(Information supplied)
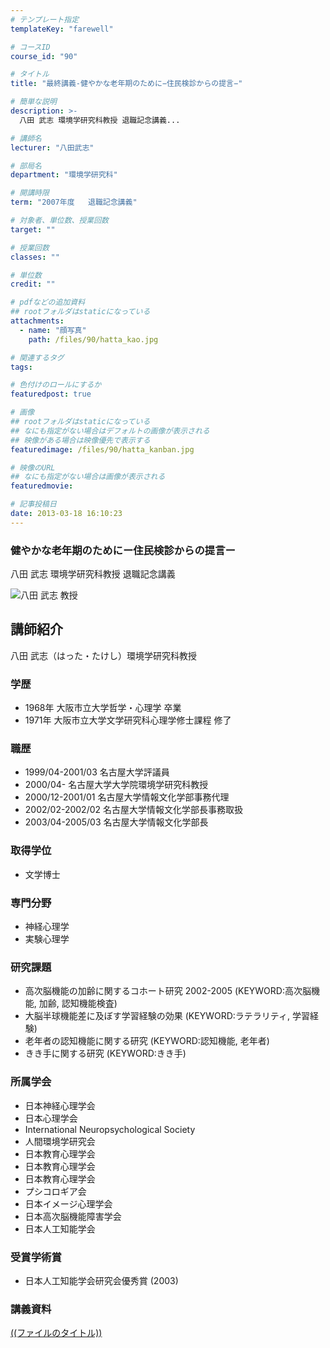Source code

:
 ```yaml
---
# テンプレート指定
templateKey: "farewell"

# コースID
course_id: "90"

# タイトル
title: "最終講義-健やかな老年期のために−住民検診からの提言−"

# 簡単な説明
description: >-
  八田 武志 環境学研究科教授 退職記念講義...

# 講師名
lecturer: "八田武志"

# 部局名
department: "環境学研究科"

# 開講時限
term: "2007年度	退職記念講義"

# 対象者、単位数、授業回数
target: ""

# 授業回数
classes: ""

# 単位数
credit: ""

# pdfなどの追加資料
## rootフォルダはstaticになっている
attachments: 
  - name: "顔写真" 
    path: /files/90/hatta_kao.jpg

# 関連するタグ
tags:

# 色付けのロールにするか
featuredpost: true

# 画像
## rootフォルダはstaticになっている
## なにも指定がない場合はデフォルトの画像が表示される
## 映像がある場合は映像優先で表示する
featuredimage: /files/90/hatta_kanban.jpg

# 映像のURL
## なにも指定がない場合は画像が表示される
featuredmovie: 

# 記事投稿日
date: 2013-03-18 16:10:23
---
```


### 健やかな老年期のためにー住民検診からの提言ー

八田 武志 環境学研究科教授 退職記念講義

![八田 武志 教授](/files/90/hatta_kao.jpg) 
## 講師紹介

八田 武志（はった・たけし）環境学研究科教授

### 学歴

* 1968年 大阪市立大学哲学・心理学 卒業
* 1971年 大阪市立大学文学研究科心理学修士課程 修了

### 職歴

* 1999/04-2001/03 名古屋大学評議員
* 2000/04- 名古屋大学大学院環境学研究科教授
* 2000/12-2001/01 名古屋大学情報文化学部事務代理
* 2002/02-2002/02 名古屋大学情報文化学部長事務取扱
* 2003/04-2005/03 名古屋大学情報文化学部長

### 取得学位

* 文学博士

### 専門分野

* 神経心理学
* 実験心理学

### 研究課題

* 高次脳機能の加齢に関するコホート研究 2002-2005 (KEYWORD:高次脳機能, 加齢, 認知機能検査)
* 大脳半球機能差に及ぼす学習経験の効果 (KEYWORD:ラテラリティ, 学習経験)
* 老年者の認知機能に関する研究 (KEYWORD:認知機能, 老年者)
* きき手に関する研究 (KEYWORD:きき手)

### 所属学会

* 日本神経心理学会
* 日本心理学会
* International Neuropsychological Society
* 人間環境学研究会
* 日本教育心理学会
* 日本教育心理学会
* 日本教育心理学会
* プシコロギア会
* 日本イメージ心理学会
* 日本高次脳機能障害学会
* 日本人工知能学会

### 受賞学術賞

* 日本人工知能学会研究会優秀賞 (2003)

### 講義資料

[((ファイルのタイトル))](/files/90/((ファイル名)))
(End Information supplied)
### What the task requires:
Examine each line of the listing for the word "files" and state only how many lines contain it.

### Result for this task:
4